TASK REQUIREMENTS = Work out how many lines in the entries below include the word "pull". Give nothing but the number.

DATA RECORDS =
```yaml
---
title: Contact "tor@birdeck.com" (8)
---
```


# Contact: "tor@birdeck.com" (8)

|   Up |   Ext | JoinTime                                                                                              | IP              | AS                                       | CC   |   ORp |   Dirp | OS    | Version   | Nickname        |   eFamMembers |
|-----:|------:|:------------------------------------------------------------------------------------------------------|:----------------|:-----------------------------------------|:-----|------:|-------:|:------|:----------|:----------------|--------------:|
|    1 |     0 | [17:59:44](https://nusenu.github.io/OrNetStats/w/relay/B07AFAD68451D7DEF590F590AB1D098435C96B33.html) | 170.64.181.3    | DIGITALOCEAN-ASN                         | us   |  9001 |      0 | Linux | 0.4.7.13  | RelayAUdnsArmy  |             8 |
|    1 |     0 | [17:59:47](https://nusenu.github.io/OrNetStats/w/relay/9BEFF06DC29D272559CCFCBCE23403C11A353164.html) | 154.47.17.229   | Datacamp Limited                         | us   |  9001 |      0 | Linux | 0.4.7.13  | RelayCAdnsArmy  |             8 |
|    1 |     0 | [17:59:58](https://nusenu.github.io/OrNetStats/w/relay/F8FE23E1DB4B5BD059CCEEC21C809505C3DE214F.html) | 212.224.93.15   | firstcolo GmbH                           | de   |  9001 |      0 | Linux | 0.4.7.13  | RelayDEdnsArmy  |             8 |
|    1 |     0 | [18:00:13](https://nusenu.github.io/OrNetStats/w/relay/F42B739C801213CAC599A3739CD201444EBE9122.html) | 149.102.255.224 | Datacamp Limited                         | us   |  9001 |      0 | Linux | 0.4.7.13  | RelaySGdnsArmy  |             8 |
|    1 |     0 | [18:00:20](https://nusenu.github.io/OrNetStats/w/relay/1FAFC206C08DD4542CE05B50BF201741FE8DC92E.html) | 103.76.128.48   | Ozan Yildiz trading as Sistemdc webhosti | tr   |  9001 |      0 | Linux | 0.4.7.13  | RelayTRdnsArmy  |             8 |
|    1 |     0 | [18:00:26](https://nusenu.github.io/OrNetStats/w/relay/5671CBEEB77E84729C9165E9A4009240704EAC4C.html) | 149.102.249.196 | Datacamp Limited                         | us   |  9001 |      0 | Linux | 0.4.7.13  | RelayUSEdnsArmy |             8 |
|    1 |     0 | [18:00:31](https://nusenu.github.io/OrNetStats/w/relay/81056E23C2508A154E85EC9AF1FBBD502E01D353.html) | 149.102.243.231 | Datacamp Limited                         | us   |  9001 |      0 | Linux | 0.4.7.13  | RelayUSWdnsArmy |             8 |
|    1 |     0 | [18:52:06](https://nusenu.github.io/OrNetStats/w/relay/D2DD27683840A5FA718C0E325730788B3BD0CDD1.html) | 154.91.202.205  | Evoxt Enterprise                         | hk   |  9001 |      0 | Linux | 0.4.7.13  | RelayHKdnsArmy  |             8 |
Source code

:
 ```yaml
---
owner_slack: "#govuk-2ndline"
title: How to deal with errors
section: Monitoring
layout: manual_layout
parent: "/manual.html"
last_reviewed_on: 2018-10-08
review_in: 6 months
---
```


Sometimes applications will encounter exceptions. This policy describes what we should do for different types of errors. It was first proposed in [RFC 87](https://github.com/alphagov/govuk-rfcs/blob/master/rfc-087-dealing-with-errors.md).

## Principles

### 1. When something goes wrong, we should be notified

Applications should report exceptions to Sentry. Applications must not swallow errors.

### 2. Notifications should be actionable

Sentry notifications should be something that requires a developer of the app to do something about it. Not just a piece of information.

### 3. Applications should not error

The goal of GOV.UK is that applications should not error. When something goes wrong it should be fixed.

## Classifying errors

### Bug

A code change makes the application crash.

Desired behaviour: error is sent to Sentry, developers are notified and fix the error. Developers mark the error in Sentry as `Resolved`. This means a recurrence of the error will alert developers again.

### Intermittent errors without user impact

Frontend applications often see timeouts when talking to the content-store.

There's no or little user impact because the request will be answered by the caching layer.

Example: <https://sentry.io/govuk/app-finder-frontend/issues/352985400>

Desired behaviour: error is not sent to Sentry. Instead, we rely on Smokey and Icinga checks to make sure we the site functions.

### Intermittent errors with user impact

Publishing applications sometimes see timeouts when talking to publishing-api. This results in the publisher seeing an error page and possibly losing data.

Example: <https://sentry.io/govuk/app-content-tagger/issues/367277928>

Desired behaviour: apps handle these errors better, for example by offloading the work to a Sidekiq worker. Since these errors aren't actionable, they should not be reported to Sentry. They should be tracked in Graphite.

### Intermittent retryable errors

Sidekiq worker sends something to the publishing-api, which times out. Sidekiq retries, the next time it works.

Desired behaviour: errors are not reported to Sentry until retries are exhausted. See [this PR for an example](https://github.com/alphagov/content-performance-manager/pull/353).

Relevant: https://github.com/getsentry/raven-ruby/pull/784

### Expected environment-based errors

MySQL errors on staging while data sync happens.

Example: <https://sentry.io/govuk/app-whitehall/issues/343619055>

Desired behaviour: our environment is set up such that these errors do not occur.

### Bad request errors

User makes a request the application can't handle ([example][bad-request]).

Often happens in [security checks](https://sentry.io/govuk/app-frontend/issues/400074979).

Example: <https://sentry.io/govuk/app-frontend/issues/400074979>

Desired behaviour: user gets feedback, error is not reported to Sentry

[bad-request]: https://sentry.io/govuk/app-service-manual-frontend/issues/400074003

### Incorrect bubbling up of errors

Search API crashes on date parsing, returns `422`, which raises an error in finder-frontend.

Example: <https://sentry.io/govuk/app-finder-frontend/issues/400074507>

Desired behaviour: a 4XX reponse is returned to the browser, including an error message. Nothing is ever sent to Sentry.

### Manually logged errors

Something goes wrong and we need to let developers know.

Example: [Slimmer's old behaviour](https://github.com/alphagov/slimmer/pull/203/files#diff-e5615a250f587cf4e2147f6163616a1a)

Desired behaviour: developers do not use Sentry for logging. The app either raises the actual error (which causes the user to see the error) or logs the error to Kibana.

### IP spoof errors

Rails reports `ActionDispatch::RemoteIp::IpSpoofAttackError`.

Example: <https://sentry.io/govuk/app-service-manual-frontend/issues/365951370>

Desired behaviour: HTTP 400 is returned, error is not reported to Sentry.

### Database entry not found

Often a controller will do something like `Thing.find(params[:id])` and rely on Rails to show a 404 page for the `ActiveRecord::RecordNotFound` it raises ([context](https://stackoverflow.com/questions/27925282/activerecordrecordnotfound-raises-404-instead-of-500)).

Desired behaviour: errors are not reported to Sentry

RESULT OF THIS TASK = 3